Exercise aim: Word for word, restate the lines that run from the line containing "fmt.Println(a)" to the last line of the records below.

* * * * * * * * *

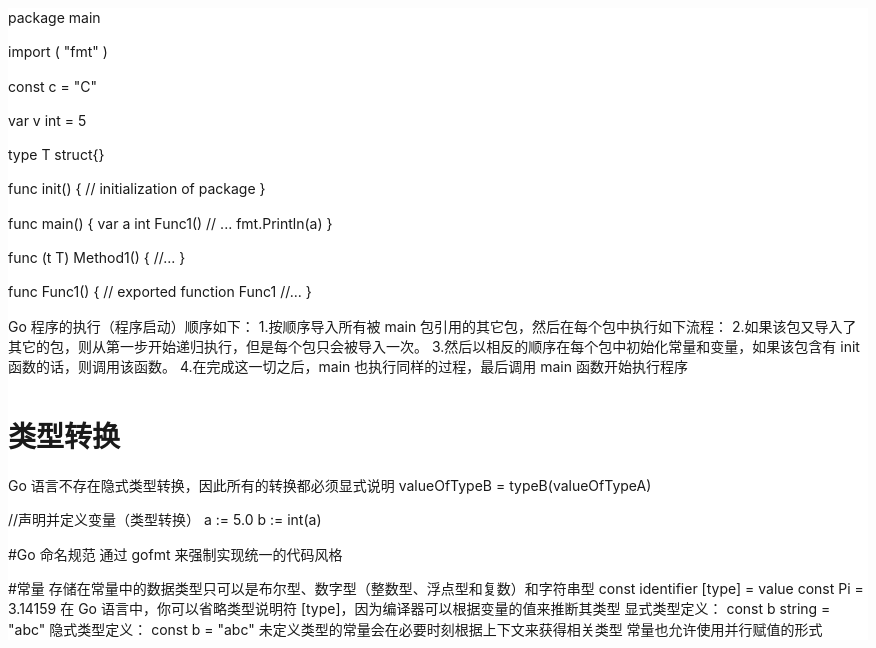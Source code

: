   package main
  
  import (
     "fmt"
  )
  
  const c = "C"
  
  var v int = 5
  
  type T struct{}
  
  func init() { // initialization of package
  }
  
  func main() {
     var a int
     Func1()
     // ...
     fmt.Println(a)
  }
  
  func (t T) Method1() {
     //...
  }
  
  func Func1() { // exported function Func1
     //...
  }
  
  Go 程序的执行（程序启动）顺序如下：
  1.按顺序导入所有被 main 包引用的其它包，然后在每个包中执行如下流程：
  2.如果该包又导入了其它的包，则从第一步开始递归执行，但是每个包只会被导入一次。
  3.然后以相反的顺序在每个包中初始化常量和变量，如果该包含有 init 函数的话，则调用该函数。
  4.在完成这一切之后，main 也执行同样的过程，最后调用 main 函数开始执行程序
  
  
  # 类型转换
  Go 语言不存在隐式类型转换，因此所有的转换都必须显式说明
  valueOfTypeB = typeB(valueOfTypeA)
  
  //声明并定义变量（类型转换）
  a := 5.0
  b := int(a)
  
  #Go 命名规范
  通过 gofmt 来强制实现统一的代码风格
  
  #常量
  存储在常量中的数据类型只可以是布尔型、数字型（整数型、浮点型和复数）和字符串型
  const identifier [type] = value
  const Pi = 3.14159
  在 Go 语言中，你可以省略类型说明符 [type]，因为编译器可以根据变量的值来推断其类型
  显式类型定义： const b string = "abc"
  隐式类型定义： const b = "abc"
  未定义类型的常量会在必要时刻根据上下文来获得相关类型
  常量也允许使用并行赋值的形式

* * * * * * * * *

Final answer:
     fmt.Println(a)
  }
  
  func (t T) Method1() {
     //...
  }
  
  func Func1() { // exported function Func1
     //...
  }
  
  Go 程序的执行（程序启动）顺序如下：
  1.按顺序导入所有被 main 包引用的其它包，然后在每个包中执行如下流程：
  2.如果该包又导入了其它的包，则从第一步开始递归执行，但是每个包只会被导入一次。
  3.然后以相反的顺序在每个包中初始化常量和变量，如果该包含有 init 函数的话，则调用该函数。
  4.在完成这一切之后，main 也执行同样的过程，最后调用 main 函数开始执行程序
  
  
  # 类型转换
  Go 语言不存在隐式类型转换，因此所有的转换都必须显式说明
  valueOfTypeB = typeB(valueOfTypeA)
  
  //声明并定义变量（类型转换）
  a := 5.0
  b := int(a)
  
  #Go 命名规范
  通过 gofmt 来强制实现统一的代码风格
  
  #常量
  存储在常量中的数据类型只可以是布尔型、数字型（整数型、浮点型和复数）和字符串型
  const identifier [type] = value
  const Pi = 3.14159
  在 Go 语言中，你可以省略类型说明符 [type]，因为编译器可以根据变量的值来推断其类型
  显式类型定义： const b string = "abc"
  隐式类型定义： const b = "abc"
  未定义类型的常量会在必要时刻根据上下文来获得相关类型
  常量也允许使用并行赋值的形式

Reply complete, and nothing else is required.